I don’t even have a copy of Watchmen in the house anymore… The comics world has lots of unpleasant connections, when I think back over it, many of them to do with Watchmen.
More recently, the comics rumour site Bleedingcool.com published several art samples it said were from an upcoming “Watchmen 2” project. The publication of the art was met with cease-and-desist letters from DC, an unusual step. Last Wednesday, news of the prequels became official.
DC quoted Gibbons, who never had the public falling-out with the company that Moore did, as follows:
The original series of Watchmen is the complete story that Alan Moore and I wanted to tell… However, I appreciate DC’s reasons for this initiative and the wish of the artists and writers involved to pay tribute to our work. May these new additions have the success they desire.

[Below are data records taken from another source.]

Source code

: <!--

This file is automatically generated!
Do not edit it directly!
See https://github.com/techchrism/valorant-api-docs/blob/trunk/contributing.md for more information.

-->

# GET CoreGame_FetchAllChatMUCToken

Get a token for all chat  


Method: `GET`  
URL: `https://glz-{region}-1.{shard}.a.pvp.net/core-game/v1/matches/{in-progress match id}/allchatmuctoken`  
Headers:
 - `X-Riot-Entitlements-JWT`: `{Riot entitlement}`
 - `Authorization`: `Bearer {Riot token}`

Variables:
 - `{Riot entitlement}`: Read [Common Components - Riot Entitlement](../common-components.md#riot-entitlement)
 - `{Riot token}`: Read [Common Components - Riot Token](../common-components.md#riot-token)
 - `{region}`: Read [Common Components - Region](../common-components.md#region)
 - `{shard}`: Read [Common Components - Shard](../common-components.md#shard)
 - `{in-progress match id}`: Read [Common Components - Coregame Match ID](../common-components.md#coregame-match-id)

Some have seen this statement as a rather tepid blessing at best. Moore, by contrast, has been very direct. In an interview with the New York Times he called the project “completely shameless” and noted that “I tend to take this latest development as a kind of eager confirmation that they are still apparently dependent on ideas that I had 25 years ago.” He said that he intended no legal action, believing that DC would fight such action with an “infinite battery of lawyers,” but noted that “I don’t want money … What I want is for this not to happen.”
While some fans and industry figures met the announcement of “Before Watchmen” with enthusiasm, many others were more muted in their reaction, and a number were openly contemptuous. There was much doubt about the creative worth of the new project: Watchmen’s a self-contained work, and one of the greatest accomplishments in the medium, so what is the artistic point of a series of prequels not done by the original creators? Granted that many of the people involved in these series have done good work on their own, why not hire them to create new material?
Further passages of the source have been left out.